I love it when you say: We are ghosts, Kaputt and the consequences, 19991


Ghislaine Dantan: I recently read the following phrase: people don't live or die, people just float.2 You said in an interview with Toby Webster that the images you create "seem to float in a parallel world beyond the regulation of the narrative and the plot. They are not dead, they are ghost".3 You also mentioned that the self "has no beginning or an end". In this respect, how does your work engage with the audience?


Lothar Hempel:"I saw a squirrel the other day jumping from one tree to another. I looked again and surprisingly it was still there, jumping, suspended in between moments, frozen in time, floating in mid air for eternity. It seemed to be dead smiling and so it made me dead smile. Later this afternoon, further away in the park, deeper in the woods, where the old trees are, trees of 6000 years of age, there was a polish theater troupe. They were all dressed in bright colors as if. They also asked for money before they even played. They were amateurs. It was a forest full of amateurs. Later I went to an old Villa to install a new sculpture next to a ballroom. It depicts a colorful Lady floating on dark waters. The people who liked the sculpture asked:" Who is she?" I turned away as there are too many answers to such question."

All this above could be the short story of a pleasant day I had a while ago, just the highlights, condensed to adequate and inadequate forms, cutting and mixing, bending and extracting, highlighting and simplifying the layers of a reality.

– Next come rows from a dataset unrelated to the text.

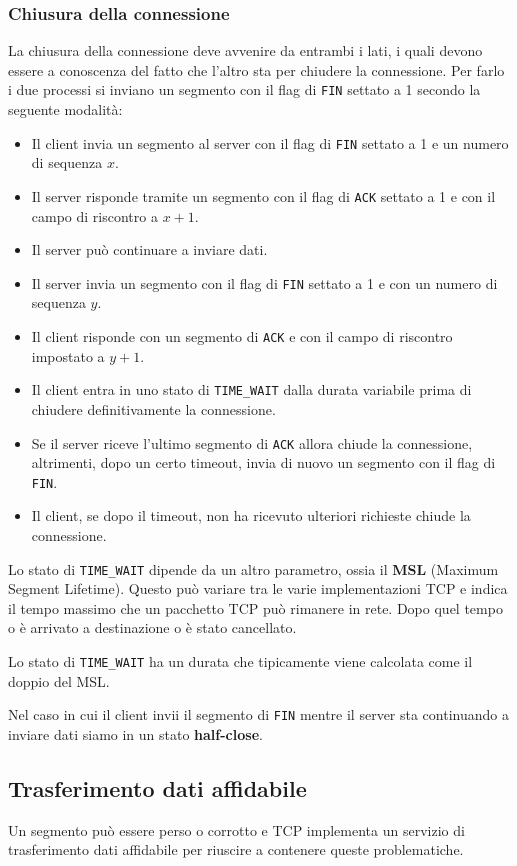 \subsubsection{Chiusura della connessione}
La chiusura della connessione deve avvenire da entrambi i lati, i quali
devono essere a conoscenza del fatto che l'altro sta per chiudere la 
connessione. Per farlo i due processi si inviano un segmento con il 
flag di \verb|FIN| settato a 1 secondo la seguente modalità:
\begin{itemize}
	\item Il client invia un segmento al server con il flag di 
		\verb|FIN| settato a 1 e un numero di sequenza $x$.
	\item Il server risponde tramite un segmento con il flag di 
		\verb|ACK| settato a 1 e con il campo di riscontro a $x+1$.
	\item Il server può continuare a inviare dati.
	\item Il server invia un segmento con il flag di \verb|FIN| settato
		a 1 e con un numero di sequenza $y$.
	\item Il client risponde con un segmento di \verb|ACK| e con il 
		campo di riscontro impostato a $y+1$.
	\item Il client entra in uno stato di \verb|TIME_WAIT| dalla durata
		variabile prima di chiudere definitivamente la connessione.
	\item Se il server riceve l'ultimo segmento di \verb|ACK| allora 
		chiude la connessione, altrimenti, dopo un certo timeout, invia
		di nuovo un segmento con il flag di \verb|FIN|.
	\item Il client, se dopo il timeout, non ha ricevuto ulteriori 
		richieste chiude la connessione.
\end{itemize}
Lo stato di \verb|TIME_WAIT| dipende da un altro parametro, ossia il 
\textbf{MSL} (Maximum Segment Lifetime). Questo può variare tra le 
varie implementazioni TCP e indica il tempo massimo che un pacchetto 
TCP può rimanere in rete. Dopo quel tempo o è arrivato a destinazione o
è stato cancellato.

Lo stato di \verb|TIME_WAIT| ha un durata che tipicamente viene 
calcolata come il doppio del MSL.

Nel caso in cui il client invii il segmento di \verb|FIN| mentre il 
server sta continuando a inviare dati siamo in un stato 
\textbf{half-close}.

\subsection{Trasferimento dati affidabile}
Un segmento può essere perso o corrotto e TCP implementa un servizio di
trasferimento dati affidabile per riuscire a contenere queste 
problematiche.

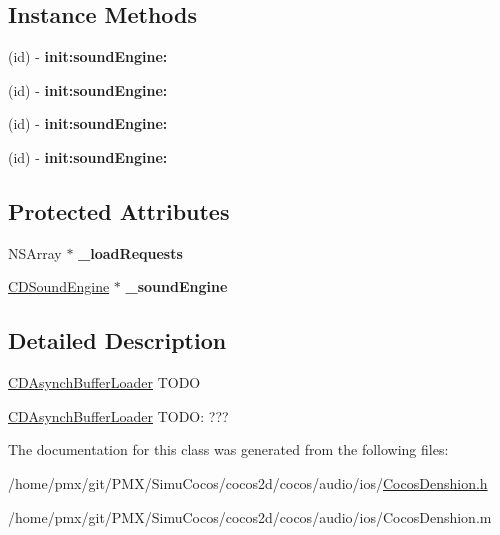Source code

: \subsection*{Instance Methods}
\begin{DoxyCompactItemize}
\item 
\mbox{\label{interfaceCDAsynchBufferLoader_a32648b723ada6ab22a2b4e6496e4be1a}} 
(id) -\/ {\bfseries init\+:sound\+Engine\+:}
\item 
\mbox{\label{interfaceCDAsynchBufferLoader_a32648b723ada6ab22a2b4e6496e4be1a}} 
(id) -\/ {\bfseries init\+:sound\+Engine\+:}
\item 
\mbox{\label{interfaceCDAsynchBufferLoader_a32648b723ada6ab22a2b4e6496e4be1a}} 
(id) -\/ {\bfseries init\+:sound\+Engine\+:}
\item 
\mbox{\label{interfaceCDAsynchBufferLoader_a32648b723ada6ab22a2b4e6496e4be1a}} 
(id) -\/ {\bfseries init\+:sound\+Engine\+:}
\end{DoxyCompactItemize}
\subsection*{Protected Attributes}
\begin{DoxyCompactItemize}
\item 
\mbox{\label{interfaceCDAsynchBufferLoader_a17336b533c9277c4900fbc2a4691c23c}} 
N\+S\+Array $\ast$ {\bfseries \+\_\+load\+Requests}
\item 
\mbox{\label{interfaceCDAsynchBufferLoader_ae6dfcd1ee99109b7caeb43b48c6e207b}} 
\hyperlink{interfaceCDSoundEngine}{C\+D\+Sound\+Engine} $\ast$ {\bfseries \+\_\+sound\+Engine}
\end{DoxyCompactItemize}


\subsection{Detailed Description}
\hyperlink{interfaceCDAsynchBufferLoader}{C\+D\+Asynch\+Buffer\+Loader} T\+O\+DO

\hyperlink{interfaceCDAsynchBufferLoader}{C\+D\+Asynch\+Buffer\+Loader} T\+O\+DO\+: ??? 

The documentation for this class was generated from the following files\+:\begin{DoxyCompactItemize}
\item 
/home/pmx/git/\+P\+M\+X/\+Simu\+Cocos/cocos2d/cocos/audio/ios/\hyperlink{cocos2d_2cocos_2audio_2ios_2CocosDenshion_8h}{Cocos\+Denshion.\+h}\item 
/home/pmx/git/\+P\+M\+X/\+Simu\+Cocos/cocos2d/cocos/audio/ios/Cocos\+Denshion.\+m\end{DoxyCompactItemize}
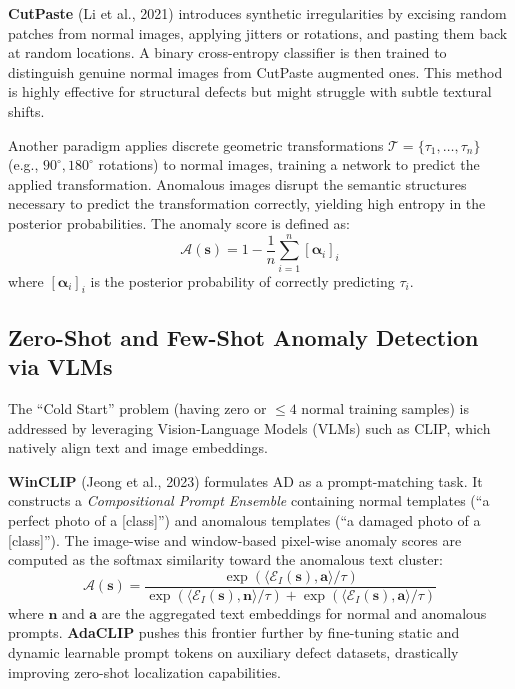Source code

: \textbf{CutPaste} (Li et al., 2021) introduces synthetic irregularities by excising random patches from normal images, applying jitters or rotations, and pasting them back at random locations. A binary cross-entropy classifier is then trained to distinguish genuine normal images from CutPaste augmented ones. This method is highly effective for structural defects but might struggle with subtle textural shifts.

Another paradigm applies discrete geometric transformations $\mathcal{T} = \{\tau_1, \dots, \tau_n\}$ (e.g., $90^\circ, 180^\circ$ rotations) to normal images, training a network to predict the applied transformation. Anomalous images disrupt the semantic structures necessary to predict the transformation correctly, yielding high entropy in the posterior probabilities. The anomaly score is defined as:
\begin{equation}
    \mathcal{A}(\boldsymbol{s}) = 1 - \frac{1}{n} \sum_{i=1}^n [\boldsymbol{\alpha}_i]_i
\end{equation}
where $[\boldsymbol{\alpha}_i]_i$ is the posterior probability of correctly predicting $\tau_i$.

\subsection{Zero-Shot and Few-Shot Anomaly Detection via VLMs}
The ``Cold Start'' problem (having zero or $\le 4$ normal training samples) is addressed by leveraging Vision-Language Models (VLMs) such as CLIP, which natively align text and image embeddings.

\textbf{WinCLIP} (Jeong et al., 2023) formulates AD as a prompt-matching task. It constructs a \textit{Compositional Prompt Ensemble} containing normal templates (``a perfect photo of a [class]'') and anomalous templates (``a damaged photo of a [class]''). The image-wise and window-based pixel-wise anomaly scores are computed as the softmax similarity toward the anomalous text cluster:
\begin{equation}
    \mathcal{A}(\boldsymbol{s}) = \frac{\exp(\langle \mathcal{E}_I(\boldsymbol{s}), \boldsymbol{a} \rangle / \tau)}{\exp(\langle \mathcal{E}_I(\boldsymbol{s}), \boldsymbol{n} \rangle / \tau) + \exp(\langle \mathcal{E}_I(\boldsymbol{s}), \boldsymbol{a} \rangle / \tau)}
\end{equation}
where $\boldsymbol{n}$ and $\boldsymbol{a}$ are the aggregated text embeddings for normal and anomalous prompts. \textbf{AdaCLIP} pushes this frontier further by fine-tuning static and dynamic learnable prompt tokens on auxiliary defect datasets, drastically improving zero-shot localization capabilities.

This kind of liquid experience in a floating world is often to be found in my work. Memories and emotions, facts and mythologies, thoughts, references and lives interwine and coexist, fertile or sterile. I try to focus, so that we can go into the middle of this. Here is where my images gather, like water in subterranean caves. They form constellations, they prepare the primal games. This is my landscape, this is where the conflict is. Der Nullpunkt. From here nothing and everything is possible. Bathing in an artificial and dramatic light on an endless stage us become real. Lothar: How to use a sculpture? The Crow: Only in a symbiotic way!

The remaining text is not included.